Look at the question of proportion from another point. Here is a man who has sustained an unspotted reputation for half a century. He has been regarded as a pattern of benevolence, and his credit is unquestioned. But he is proved guilty of crime. The criminal had no idea that his crime was known, but it is made public. How does society treat that splendid reputation, which was fifty years in building? Does it deduct but one day from the fifty years of reputation, and regard the crime as but a spot on the disk of a brilliant life? Does it not rather raze the very foundations of the structure that was fifty years in building, and forgets half a century of unchallenged life in one day's discovered villainy? All actions are influential. What is done in an hour may affect society through many generations.

Punishment is not regenerative. A felon who has undergone a term of imprisonment may leave the prison as great a criminal as when he entered it. The fact of his imprisonment does not make him an honest man. Hell itself, if intermediate instead of final, would not convert men to Christianity.

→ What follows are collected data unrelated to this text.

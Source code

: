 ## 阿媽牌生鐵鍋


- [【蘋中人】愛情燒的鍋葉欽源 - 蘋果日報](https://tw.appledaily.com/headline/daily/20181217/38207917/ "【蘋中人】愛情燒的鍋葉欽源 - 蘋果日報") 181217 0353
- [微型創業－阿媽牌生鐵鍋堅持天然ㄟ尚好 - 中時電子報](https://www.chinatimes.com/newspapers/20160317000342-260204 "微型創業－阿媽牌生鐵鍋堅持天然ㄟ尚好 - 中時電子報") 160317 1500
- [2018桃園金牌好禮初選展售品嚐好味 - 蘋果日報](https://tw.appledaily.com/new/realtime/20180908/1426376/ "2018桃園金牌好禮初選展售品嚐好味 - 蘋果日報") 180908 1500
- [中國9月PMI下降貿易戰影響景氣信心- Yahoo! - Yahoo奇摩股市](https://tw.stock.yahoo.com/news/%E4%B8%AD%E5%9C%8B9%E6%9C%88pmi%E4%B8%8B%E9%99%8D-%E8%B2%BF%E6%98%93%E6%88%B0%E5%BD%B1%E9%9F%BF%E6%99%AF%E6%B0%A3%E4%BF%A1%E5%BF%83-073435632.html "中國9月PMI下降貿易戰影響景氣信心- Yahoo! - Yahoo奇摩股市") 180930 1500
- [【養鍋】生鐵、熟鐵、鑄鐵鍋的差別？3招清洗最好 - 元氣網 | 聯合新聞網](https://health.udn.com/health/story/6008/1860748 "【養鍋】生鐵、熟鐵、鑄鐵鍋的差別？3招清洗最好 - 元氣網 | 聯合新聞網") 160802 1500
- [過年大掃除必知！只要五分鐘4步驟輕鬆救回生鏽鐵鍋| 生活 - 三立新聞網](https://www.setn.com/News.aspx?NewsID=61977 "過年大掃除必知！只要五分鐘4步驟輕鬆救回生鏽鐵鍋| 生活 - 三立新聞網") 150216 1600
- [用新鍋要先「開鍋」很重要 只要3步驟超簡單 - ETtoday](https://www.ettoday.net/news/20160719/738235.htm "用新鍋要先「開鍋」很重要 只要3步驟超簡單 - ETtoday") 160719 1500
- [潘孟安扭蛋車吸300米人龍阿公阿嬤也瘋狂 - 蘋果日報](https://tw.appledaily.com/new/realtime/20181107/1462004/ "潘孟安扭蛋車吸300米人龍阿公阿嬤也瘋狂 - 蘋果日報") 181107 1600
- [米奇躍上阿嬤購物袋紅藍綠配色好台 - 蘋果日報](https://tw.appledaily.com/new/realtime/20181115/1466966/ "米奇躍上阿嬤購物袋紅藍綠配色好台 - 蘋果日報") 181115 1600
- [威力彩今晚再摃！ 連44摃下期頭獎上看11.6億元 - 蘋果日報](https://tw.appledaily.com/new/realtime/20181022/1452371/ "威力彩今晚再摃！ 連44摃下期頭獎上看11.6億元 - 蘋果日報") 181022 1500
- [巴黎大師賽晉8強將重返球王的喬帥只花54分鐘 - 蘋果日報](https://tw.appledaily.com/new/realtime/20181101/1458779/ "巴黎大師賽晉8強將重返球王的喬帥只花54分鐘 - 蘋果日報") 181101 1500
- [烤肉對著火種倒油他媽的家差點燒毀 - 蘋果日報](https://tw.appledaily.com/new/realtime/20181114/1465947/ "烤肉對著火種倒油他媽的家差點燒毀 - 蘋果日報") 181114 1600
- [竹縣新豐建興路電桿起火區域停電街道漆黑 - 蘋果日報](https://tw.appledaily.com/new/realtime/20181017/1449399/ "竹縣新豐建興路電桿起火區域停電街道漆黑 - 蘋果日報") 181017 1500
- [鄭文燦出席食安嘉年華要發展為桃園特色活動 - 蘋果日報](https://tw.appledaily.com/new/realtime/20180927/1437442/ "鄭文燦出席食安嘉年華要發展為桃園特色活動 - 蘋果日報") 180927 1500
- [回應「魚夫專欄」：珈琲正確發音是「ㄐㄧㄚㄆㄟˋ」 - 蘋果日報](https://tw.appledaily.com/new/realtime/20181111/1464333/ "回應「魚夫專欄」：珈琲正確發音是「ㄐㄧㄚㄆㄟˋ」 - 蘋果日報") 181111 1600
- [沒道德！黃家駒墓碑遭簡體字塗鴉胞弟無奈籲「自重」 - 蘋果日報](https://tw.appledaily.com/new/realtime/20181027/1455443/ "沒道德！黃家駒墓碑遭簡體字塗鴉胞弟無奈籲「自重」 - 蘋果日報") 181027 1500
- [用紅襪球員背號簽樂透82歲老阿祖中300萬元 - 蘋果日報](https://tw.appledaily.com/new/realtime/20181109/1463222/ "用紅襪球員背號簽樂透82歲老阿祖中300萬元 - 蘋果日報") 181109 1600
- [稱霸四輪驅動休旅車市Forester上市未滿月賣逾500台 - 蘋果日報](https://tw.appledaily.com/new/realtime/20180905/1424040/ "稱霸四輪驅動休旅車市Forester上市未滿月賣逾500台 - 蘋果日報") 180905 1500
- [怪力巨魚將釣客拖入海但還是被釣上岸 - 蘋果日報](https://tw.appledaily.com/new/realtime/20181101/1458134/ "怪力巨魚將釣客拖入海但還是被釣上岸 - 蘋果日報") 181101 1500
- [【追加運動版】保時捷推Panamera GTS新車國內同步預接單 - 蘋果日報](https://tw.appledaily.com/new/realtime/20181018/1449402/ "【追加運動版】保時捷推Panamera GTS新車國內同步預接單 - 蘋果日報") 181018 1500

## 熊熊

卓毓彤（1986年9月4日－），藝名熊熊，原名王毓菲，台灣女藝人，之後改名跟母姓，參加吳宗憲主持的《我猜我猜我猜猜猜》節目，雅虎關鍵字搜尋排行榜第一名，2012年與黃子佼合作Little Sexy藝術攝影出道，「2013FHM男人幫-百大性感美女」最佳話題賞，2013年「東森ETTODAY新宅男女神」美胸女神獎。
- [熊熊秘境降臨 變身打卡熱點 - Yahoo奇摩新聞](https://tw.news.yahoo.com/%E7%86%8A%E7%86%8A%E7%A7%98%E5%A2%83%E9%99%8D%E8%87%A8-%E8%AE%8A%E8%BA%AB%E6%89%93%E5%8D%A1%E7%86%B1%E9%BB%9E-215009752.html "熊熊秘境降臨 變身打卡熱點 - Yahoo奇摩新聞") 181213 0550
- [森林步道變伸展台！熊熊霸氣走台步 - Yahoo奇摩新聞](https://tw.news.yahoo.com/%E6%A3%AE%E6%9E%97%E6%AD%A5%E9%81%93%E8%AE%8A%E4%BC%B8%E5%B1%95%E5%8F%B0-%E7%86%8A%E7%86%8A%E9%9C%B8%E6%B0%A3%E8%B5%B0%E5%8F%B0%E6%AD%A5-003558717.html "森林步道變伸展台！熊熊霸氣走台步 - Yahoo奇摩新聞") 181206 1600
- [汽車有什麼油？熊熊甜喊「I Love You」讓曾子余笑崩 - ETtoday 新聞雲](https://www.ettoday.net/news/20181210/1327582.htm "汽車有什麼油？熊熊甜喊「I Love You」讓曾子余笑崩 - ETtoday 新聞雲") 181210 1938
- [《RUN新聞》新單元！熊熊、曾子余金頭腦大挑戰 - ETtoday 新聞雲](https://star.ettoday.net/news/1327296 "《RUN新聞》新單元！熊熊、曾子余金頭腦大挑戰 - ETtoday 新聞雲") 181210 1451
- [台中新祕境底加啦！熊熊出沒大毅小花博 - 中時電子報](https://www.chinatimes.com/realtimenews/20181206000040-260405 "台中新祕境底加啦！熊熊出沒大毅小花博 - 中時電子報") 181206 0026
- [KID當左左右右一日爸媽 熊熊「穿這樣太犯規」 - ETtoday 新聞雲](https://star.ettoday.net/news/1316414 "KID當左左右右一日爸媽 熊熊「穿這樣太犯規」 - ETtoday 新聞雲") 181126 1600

2. It has been urged that, as virtue is its own reward, and vice its own punishment, the criminal is sufficiently punished while upon earth, and need not, therefore, have hell superadded. If the argument is valid in relation to hell, it is equally valid in relation to heaven. The logic which closes hell annihilates heaven. If vice is its own punishment, why should the thief be imprisoned, or the murderer executed? Why not leave the criminal simply to his own remorse of conscience? The fact is, by the repetition of crime conscience becomes hardened, and the old criminal suffers less compunction for murder than the young offender does for some petty theft.

3. It is urged that God should issue a universal amnesty; that he should open every prison-door in the universe; that he should say to lost men, "You are forgiven;" and to devils, "You are free." It is contended that this would be magnanimity worthy of a God. But it must be remembered that amnesty, in itself, would work no moral change. Would the thief and the murderer become virtuous members of society by being simply liberated from jail? Does their moral character depend upon which side of the prison-door they are? Would a devil be any less a devil on one side of a prison-door than on another? It is not the door that makes the devil. Forgiveness requires the consent of two parties. An enemy can not by any so-called act of forgiveness be turned into a friend. A man may excuse an offense against himself, but he has no power to excuse an offense against righteousness. He may rise superior to mere personal considerations, but if he trifle with the demands of morality, which alone can make personal considerations of any consequence, his so-called forgiveness is a sin. Hence it appears that even God himself can not forgive a sinner, apart from certain conditions which the sinner himself must supply.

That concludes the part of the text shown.